How to complete this task:
Set out exactly, line by line, the stretch of data below that begins at the line containing "我正在开发一个使用 OpenID 对用户进行身份验证的网站（在" and ends at the line containing "与 DotNetOpenId 库一起使用）。", with both ends kept.

Data extracted from a collection:

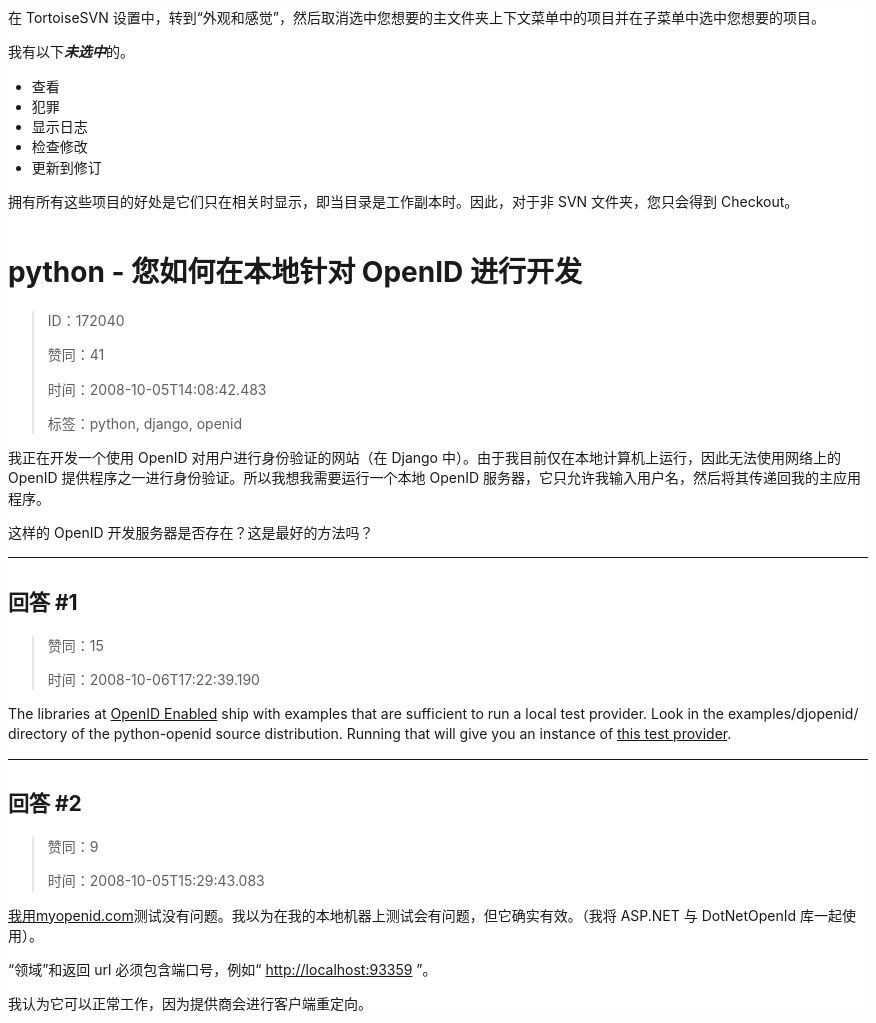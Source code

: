 在 TortoiseSVN 设置中，转到“外观和感觉”，然后取消选中您想要的主文件夹上下文菜单中的项目并在子菜单中选中您想要的项目。

我有以下***未选中***的。

*   查看
*   犯罪
*   显示日志
*   检查修改
*   更新到修订

拥有所有这些项目的好处是它们只在相关时显示，即当目录是工作副本时。因此，对于非 SVN 文件夹，您只会得到 Checkout。

# python - 您如何在本地针对 OpenID 进行开发

> ID：172040
> 
> 赞同：41
> 
> 时间：2008-10-05T14:08:42.483
> 
> 标签：python, django, openid

我正在开发一个使用 OpenID 对用户进行身份验证的网站（在 Django 中）。由于我目前仅在本地计算机上运行，​​因此无法使用网络上的 OpenID 提供程序之一进行身份验证。所以我想我需要运行一个本地 OpenID 服务器，它只允许我输入用户名，然后将其传递回我的主应用程序。

这样的 OpenID 开发服务器是否存在？这是最好的方法吗？

* * *

## 回答 #1

> 赞同：15
> 
> 时间：2008-10-06T17:22:39.190

The libraries at [OpenID Enabled](http://openidenabled.com/) ship with examples that are sufficient to run a local test provider. Look in the examples/djopenid/ directory of the python-openid source distribution. Running that will give you an instance of [this test provider](http://openidenabled.com/python-openid/trunk/examples/server/).

* * *

## 回答 #2

> 赞同：9
> 
> 时间：2008-10-05T15:29:43.083

[我用myopenid.com](http://myopenid.com)测试没有问题。我以为在我的本地机器上测试会有问题，但它确实有效。（我将 ASP.NET 与 DotNetOpenId 库一起使用）。

“领域”和返回 url 必须包含端口号，例如“ [http://localhost:93359](http://localhost:93359) ”。

我认为它可以正常工作，因为提供商会进行客户端重定向。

Response box:
我正在开发一个使用 OpenID 对用户进行身份验证的网站（在 Django 中）。由于我目前仅在本地计算机上运行，​​因此无法使用网络上的 OpenID 提供程序之一进行身份验证。所以我想我需要运行一个本地 OpenID 服务器，它只允许我输入用户名，然后将其传递回我的主应用程序。

这样的 OpenID 开发服务器是否存在？这是最好的方法吗？

* * *

## 回答 #1

> 赞同：15
> 
> 时间：2008-10-06T17:22:39.190

The libraries at [OpenID Enabled](http://openidenabled.com/) ship with examples that are sufficient to run a local test provider. Look in the examples/djopenid/ directory of the python-openid source distribution. Running that will give you an instance of [this test provider](http://openidenabled.com/python-openid/trunk/examples/server/).

* * *

## 回答 #2

> 赞同：9
> 
> 时间：2008-10-05T15:29:43.083

[我用myopenid.com](http://myopenid.com)测试没有问题。我以为在我的本地机器上测试会有问题，但它确实有效。（我将 ASP.NET 与 DotNetOpenId 库一起使用）。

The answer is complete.